WORK REQUIRED. Among the records below, find each line that includes the string "headers" and copy it.

EXERCISE INPUT.
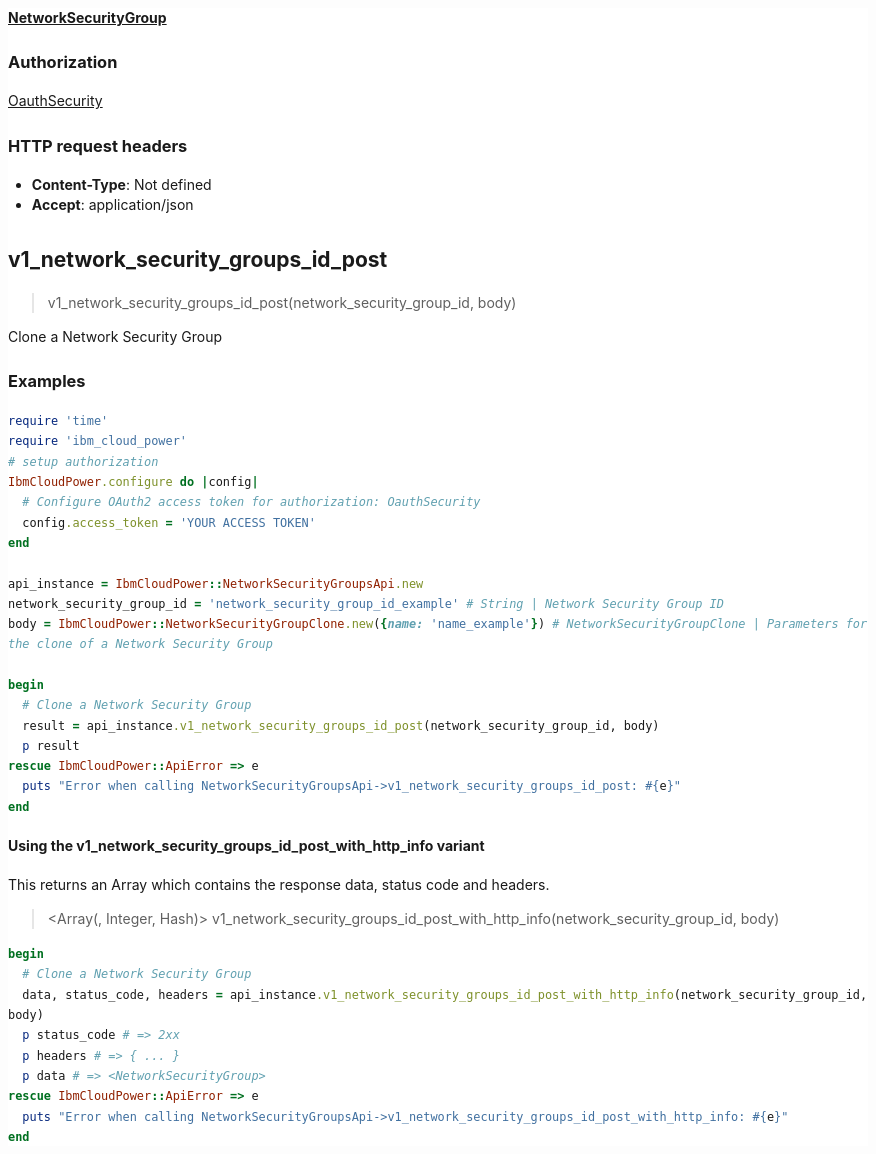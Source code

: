 [**NetworkSecurityGroup**](NetworkSecurityGroup.md)

### Authorization

[OauthSecurity](../README.md#OauthSecurity)

### HTTP request headers

- **Content-Type**: Not defined
- **Accept**: application/json


## v1_network_security_groups_id_post

> <NetworkSecurityGroup> v1_network_security_groups_id_post(network_security_group_id, body)

Clone a Network Security Group

### Examples

```ruby
require 'time'
require 'ibm_cloud_power'
# setup authorization
IbmCloudPower.configure do |config|
  # Configure OAuth2 access token for authorization: OauthSecurity
  config.access_token = 'YOUR ACCESS TOKEN'
end

api_instance = IbmCloudPower::NetworkSecurityGroupsApi.new
network_security_group_id = 'network_security_group_id_example' # String | Network Security Group ID
body = IbmCloudPower::NetworkSecurityGroupClone.new({name: 'name_example'}) # NetworkSecurityGroupClone | Parameters for the clone of a Network Security Group

begin
  # Clone a Network Security Group
  result = api_instance.v1_network_security_groups_id_post(network_security_group_id, body)
  p result
rescue IbmCloudPower::ApiError => e
  puts "Error when calling NetworkSecurityGroupsApi->v1_network_security_groups_id_post: #{e}"
end
```

#### Using the v1_network_security_groups_id_post_with_http_info variant

This returns an Array which contains the response data, status code and headers.

> <Array(<NetworkSecurityGroup>, Integer, Hash)> v1_network_security_groups_id_post_with_http_info(network_security_group_id, body)

```ruby
begin
  # Clone a Network Security Group
  data, status_code, headers = api_instance.v1_network_security_groups_id_post_with_http_info(network_security_group_id, body)
  p status_code # => 2xx
  p headers # => { ... }
  p data # => <NetworkSecurityGroup>
rescue IbmCloudPower::ApiError => e
  puts "Error when calling NetworkSecurityGroupsApi->v1_network_security_groups_id_post_with_http_info: #{e}"
end
```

REPLY TO THE EXERCISE.
### HTTP request headers
This returns an Array which contains the response data, status code and headers.
  data, status_code, headers = api_instance.v1_network_security_groups_id_post_with_http_info(network_security_group_id, body)
  p headers # => { ... }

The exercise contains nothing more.